The scope of the Lopez decision remains indeterminate: Lopez may be restricted by its facts. The decision struck down the anomalous Gun-Free School Zones Act of 1990, which criminalized the possession of firearms within school areas. Because the subject matter regulated by the Act was not itself commercial and the law did not recite a connection to interstate commerce, Lopez may simply be an aberration. The language of the opinions, however, suggests another possibility. Lopez may signal a new era of substantive Commerce Clause jurisprudence in which courts examine the degree to which legislative subject matter “substantially affects” interstate commerce. This move away from “rational basis” scrutiny, whereby courts examine whether Congress could have rationally thought the legislative subject matter was related to interstate commerce, could pose serious challenges to certain conservation laws. Indeed, anti-federal activists have already heralded Lopez as a possible tool for striking down portions of the ESA and the CWA.

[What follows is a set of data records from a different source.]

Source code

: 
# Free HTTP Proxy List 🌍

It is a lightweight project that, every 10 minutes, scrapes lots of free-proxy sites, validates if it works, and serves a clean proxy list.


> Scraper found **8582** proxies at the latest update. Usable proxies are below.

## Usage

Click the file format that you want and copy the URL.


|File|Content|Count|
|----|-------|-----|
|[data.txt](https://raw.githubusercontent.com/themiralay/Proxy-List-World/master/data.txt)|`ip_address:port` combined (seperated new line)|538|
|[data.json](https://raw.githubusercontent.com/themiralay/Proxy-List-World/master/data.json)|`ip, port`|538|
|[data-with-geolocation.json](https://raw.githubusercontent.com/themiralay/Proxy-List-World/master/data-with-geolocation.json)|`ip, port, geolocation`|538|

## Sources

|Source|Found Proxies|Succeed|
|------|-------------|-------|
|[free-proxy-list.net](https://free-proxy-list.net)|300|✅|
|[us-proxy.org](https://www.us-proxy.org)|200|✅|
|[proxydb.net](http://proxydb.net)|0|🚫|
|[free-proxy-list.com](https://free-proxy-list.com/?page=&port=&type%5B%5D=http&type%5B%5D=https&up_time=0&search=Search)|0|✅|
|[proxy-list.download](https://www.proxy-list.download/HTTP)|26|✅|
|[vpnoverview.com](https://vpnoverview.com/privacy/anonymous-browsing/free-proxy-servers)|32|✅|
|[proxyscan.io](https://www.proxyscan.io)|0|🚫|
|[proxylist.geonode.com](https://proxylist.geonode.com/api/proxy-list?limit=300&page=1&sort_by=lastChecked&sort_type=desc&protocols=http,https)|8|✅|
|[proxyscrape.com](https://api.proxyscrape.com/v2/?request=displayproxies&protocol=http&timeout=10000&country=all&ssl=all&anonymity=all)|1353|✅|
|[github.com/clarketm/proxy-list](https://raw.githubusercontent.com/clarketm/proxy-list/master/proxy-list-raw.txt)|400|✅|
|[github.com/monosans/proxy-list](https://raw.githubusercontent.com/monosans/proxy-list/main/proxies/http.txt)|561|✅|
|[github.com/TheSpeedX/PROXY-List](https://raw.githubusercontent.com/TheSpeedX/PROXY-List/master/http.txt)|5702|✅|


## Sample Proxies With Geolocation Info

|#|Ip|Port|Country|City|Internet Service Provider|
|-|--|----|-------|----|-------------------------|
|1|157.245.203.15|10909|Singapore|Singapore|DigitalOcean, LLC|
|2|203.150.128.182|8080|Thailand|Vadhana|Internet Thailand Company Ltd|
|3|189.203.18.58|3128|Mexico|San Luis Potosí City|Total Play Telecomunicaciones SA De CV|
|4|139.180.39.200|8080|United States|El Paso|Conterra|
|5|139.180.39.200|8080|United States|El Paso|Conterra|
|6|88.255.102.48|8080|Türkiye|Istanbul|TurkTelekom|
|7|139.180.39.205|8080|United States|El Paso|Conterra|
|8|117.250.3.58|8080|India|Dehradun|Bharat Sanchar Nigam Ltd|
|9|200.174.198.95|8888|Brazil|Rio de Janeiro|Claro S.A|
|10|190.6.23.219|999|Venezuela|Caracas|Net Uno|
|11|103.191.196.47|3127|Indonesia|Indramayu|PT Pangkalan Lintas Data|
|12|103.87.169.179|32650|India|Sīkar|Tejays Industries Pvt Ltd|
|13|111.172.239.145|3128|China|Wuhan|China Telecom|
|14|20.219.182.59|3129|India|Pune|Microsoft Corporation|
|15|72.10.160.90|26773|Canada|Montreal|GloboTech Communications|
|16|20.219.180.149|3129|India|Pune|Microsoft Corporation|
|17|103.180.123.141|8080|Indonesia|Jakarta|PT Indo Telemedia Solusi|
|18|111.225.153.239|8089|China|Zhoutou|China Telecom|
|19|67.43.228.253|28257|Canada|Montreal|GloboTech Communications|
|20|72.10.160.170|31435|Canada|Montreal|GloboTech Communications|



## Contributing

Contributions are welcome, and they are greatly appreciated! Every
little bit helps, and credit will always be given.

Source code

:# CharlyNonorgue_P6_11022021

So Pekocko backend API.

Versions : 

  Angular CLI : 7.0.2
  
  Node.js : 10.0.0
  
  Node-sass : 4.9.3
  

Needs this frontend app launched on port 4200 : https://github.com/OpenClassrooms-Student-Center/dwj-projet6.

This note focuses on the potential impact of Lopez on those two environmental laws. Part II examines the evolution of Supreme Court Commerce Clause jurisprudence and the place of Lopez within that scheme. Part III examines the development of the commerce power relative to state and federal natural resources protection (particularly wildlife protection). Parts IV and V review the ESA and CWA respectively, with a focus on their Commerce Clause foundations and past courtroom assaults against them. Part VI applies the reasoning of the Lopez opinions to the ESA and the CWA and Part VII explores strategies for defending the ESA and CWA from Lopez challenges. The ESA's take-by-habitat-modification rule could probably withstand a Lopez-based assault if supporters on Capitol Hill and in federal agencies successfully clarify the significant economic value of species diversity; until they do so, the habitat-modification prohibition is at risk. Similarly, the CWA migratory bird rule may not withstand a post- Lopez attack, given its attenuated relation to interstate commerce, its intrusion into areas traditionally of local concern, and its blurring of the distinction between local and national concerns. However, regulators and legislators might successfully extend federal jurisdiction to isolated, periodic wetlands by demonstrating that such wetlands subtantially affect the quality of national waters, which are well within the federal government's commerce power.